One of the reasons deep learning exploded in the last decade was the availability of programming languages that could automate the math (university level calculus) needed to train each new model. Neural networks are trained by tuning their parameters to try to maximize a score that can be quickly computed for the training data. The equations used to adjust the parameters at each tuning step used to be painstakingly derived by hand. Deep learning platforms use a method called automatic differentiation to calculate fits automatically. This allowed researchers to quickly explore a huge space of models and find the ones that actually worked, without needing to know the underlying mathematics.
But what about problems like climate modeling or financial planning, where the underlying scenarios are fundamentally uncertain? For these problems, calculus alone is not enough, you also need probability theory. The “score” is no longer just a deterministic function of the parameters. Instead, it is defined by a stochastic model that makes random decisions to model unknowns. If you try to use deep learning platforms on these problems, they can easily give you the wrong answer. To get around this problem, MIT researchers developed ADEV, which extends automatic differentiation to handle models that make random decisions. This brings the benefits of AI programming to a much broader class of problems, allowing for rapid experimentation with models that can reason about uncertain situations.
Lead author and MIT electrical and computer engineering doctoral student Alex Lew says he hopes people will be less wary of using probabilistic models now that a tool exists to automatically differentiate between them. “The need to derive unbiased, low-variance gradient estimators by hand can lead to the perception that probabilistic models are more complicated or finicky to work with than deterministic ones. But probability is an incredibly useful tool for modeling the world. My hope is that by providing a framework to build these estimators automatically, ADEV will make it more attractive to experiment with probabilistic models, possibly enabling new discoveries and breakthroughs in AI and beyond.”

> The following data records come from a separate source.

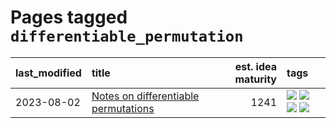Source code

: # Pages tagged `differentiable_permutation`

|last_modified|title|est. idea maturity|tags
|:---|:---|---:|:---|
|2023-08-02|[Notes on differentiable permutations](../differentiable_permutations.md)|1241|[![](https://img.shields.io/badge/tag-differentiable_permutation-6819c6)](../tags/differentiable_permutation.md) [![](https://img.shields.io/badge/tag-experimental-48fb29)](../tags/experimental.md) [![](https://img.shields.io/badge/tag-interpretability-11772b)](../tags/interpretability.md) [![](https://img.shields.io/badge/tag-regularization-5fba1d)](../tags/regularization.md)|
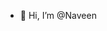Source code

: - 👋 Hi, I’m @Naveen

<!---
Naveenbee/Naveenbee is a ✨ special ✨ repository because its `README.md` (this file) appears on your GitHub profile.
You can click the Preview link to take a look at your changes.
--->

Sasa Misailovic, an associate professor at the University of Illinois at Urbana-Champaign who was not involved in this research, adds: “As the paradigm of probabilistic programming emerges to solve various problems in science and engineering, questions are raised about how we can make efficient software implementations based on sound mathematical principles ADEV presents such a foundation for modular and compositional probabilistic inference with derivatives ADEV brings the benefits of probabilistic programming (automated mathematics and more scalable inference algorithms) to a much wider range of problems where the goal is not just to infer what is likely to be true, but to decide what action to take next.
In addition to climate modeling and financial modeling, ADEV could also be used for operations research, for example, simulating customer queues for call centers to minimize expected waiting times, simulating waiting processes, and evaluating the quality of results. , or to adjust the algorithm. that a robot uses to grasp physical objects. Co-author Mathieu Huot says that he is excited to see ADEV “being used as a design space for new low-variance estimators, a key challenge in probabilistic calculations.”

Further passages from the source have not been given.